Q&A - Anticipated Engineer Questions

Purpose: Prepared answers for demo/handover call questions.

Architecture & Design Decisions

1. Why Redis Streams over Kafka/RabbitMQ/SQS?

Question: What's the expected message volume? Do we need persistence guarantees beyond Redis?

Answer: Redis Streams was chosen for the POC because:

Simplicity: Single dependency for both storage and message queue
Low latency: In-memory with optional persistence (AOF enabled in docker-compose.yaml)
Consumer groups: Built-in support for competing consumers (XREADGROUP)
Lightweight: No separate cluster management (vs. Kafka/RabbitMQ)

Expected volume: Low-to-medium (PR events, not high-frequency). For a typical org, expect 10-100 PRs/day.

Production considerations:

If volume exceeds 1000s of messages/sec or need cross-region replication → consider Kafka
If need guaranteed delivery with complex routing → consider RabbitMQ
Current setup has AOF persistence enabled (redis-server --appendonly yes)

2. Why separate workers per scanner vs. one worker with plugins?

Question: How do we add new scanner types? Is there shared code we should extract?

Answer: Rationale for separate workers:

Isolation: Different dependencies (KICS needs Go binary, Blackduck needs JRE + 200MB JAR)
Independent scaling: Blackduck scans take longer → scale differently than KICS
Failure isolation: One scanner crashing doesn't affect others
Deployment flexibility: Update KICS without touching Blackduck

Adding a new scanner:

Create services/workers/<scanner-name>/ directory
Copy worker template (app.py, model.py, Dockerfile)
Add infra Dockerfile if special dependencies needed
Add stream name to API fan-out list
Add service to docker-compose.yaml

Shared code to extract:

model.py (MessagePayload, StoragePayload) - duplicated across workers
stream_listener() pattern - nearly identical in blackduck/kicks
send_callback() function - identical

Consider creating a services/workers/common/ package.

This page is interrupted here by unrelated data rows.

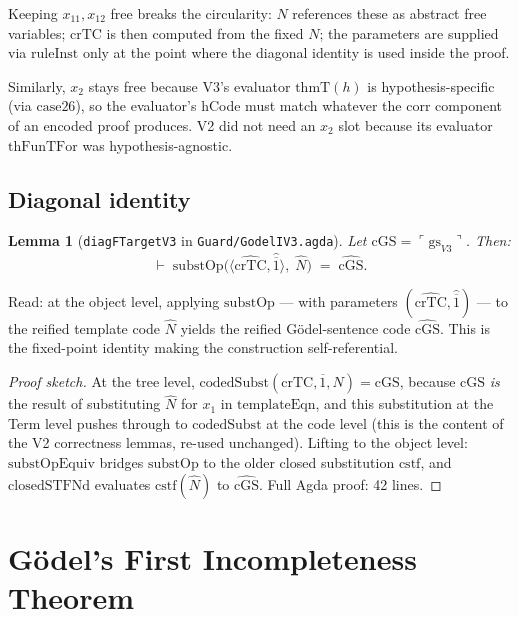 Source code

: \documentclass[11pt]{article}
\newtheorem{lemma}[theorem]{Lemma}
\newcommand{\pair}[2]{\langle #1, #2 \rangle}
\newcommand{\nat}[1]{\overline{#1}}
\newcommand{\code}[1]{\ulcorner #1 \urcorner}
\newcommand{\reify}[1]{\widehat{#1}}
\newcommand{\thmT}{\mathrm{thmT}}
\newcommand{\substOp}{\mathrm{substOp}}
\begin{document}
Keeping $x_{11}, x_{12}$ free breaks the circularity: $N$ references
these as abstract free variables; $\mathrm{crTC}$ is then computed
from the fixed $N$; the parameters are supplied via
$\mathrm{ruleInst}$ only at the point where the diagonal identity
is used inside the proof.

Similarly, $x_2$ stays free because V3's evaluator $\thmT(h)$ is
hypothesis-specific (via $\mathrm{case26}$), so the evaluator's
hCode must match whatever the $\mathrm{corr}$ component of an
encoded proof produces.  V2 did not need an $x_2$ slot because its
evaluator $\mathrm{thFunTFor}$ was hypothesis-agnostic.

\subsection{Diagonal identity}

\begin{lemma}[\texttt{diagFTargetV3} in \texttt{Guard/GodelIV3.agda}]
\label{lem:diagFT}
Let $\mathrm{cGS} = \code{\mathrm{gs}_{V3}}$.  Then:
\[
  \vdash \;\substOp\bigl(\pair{\reify{\mathrm{crTC}}}{\reify{\nat{1}}},\;
                    \reify{N}\bigr) \;=\; \reify{\mathrm{cGS}}.
\]
\end{lemma}

Read: at the object level, applying $\substOp$ --- with parameters
$(\reify{\mathrm{crTC}}, \reify{\nat{1}})$ --- to the reified template
code $\reify{N}$ yields the reified G\"odel-sentence code
$\reify{\mathrm{cGS}}$.  This is the fixed-point identity making
the construction self-referential.

\begin{proof}[Proof sketch]
At the tree level, $\mathrm{codedSubst}(\mathrm{crTC}, \nat{1}, N) = \mathrm{cGS}$,
because $\mathrm{cGS}$ \emph{is} the result of substituting
$\reify{N}$ for $x_1$ in $\mathrm{templateEqn}$, and this
substitution at the Term level pushes through to
$\mathrm{codedSubst}$ at the code level (this is the content of
the V2 correctness lemmas, re-used unchanged).
Lifting to the object level:
$\mathrm{substOpEquiv}$ bridges $\substOp$ to the older closed
substitution $\mathrm{cstf}$, and $\mathrm{closedSTFNd}$ evaluates
$\mathrm{cstf}(\reify{N})$ to $\reify{\mathrm{cGS}}$.  Full Agda
proof: 42 lines.
\end{proof}

\section{G\"odel's First Incompleteness Theorem}
\label{sec:godel1}
\end{document}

3. Why fan-out at the API vs. letting workers subscribe to a single stream?

Question: What if we want selective scanning (only KICS for IaC repos)?

Answer: Current design: API pushes to multiple streams (worker-1, worker-kics), each worker reads its own stream.

Why this approach:

Explicit control: API decides which scanners run
Visibility: Easy to see which streams received messages
Simple workers: Workers don't need filtering logic

For selective scanning (future):

API can check repo contents/labels before fan-out
Example: Only push to worker-kics stream if repo contains .tf, .yaml, or Dockerfile
Could add scan_types field to webhook config per repo

Alternative (single stream):

All workers read from one stream, filter locally
Pro: Simpler API
Con: All workers receive all messages, wasted processing

Operational Concerns

4. What happens when a worker crashes mid-scan?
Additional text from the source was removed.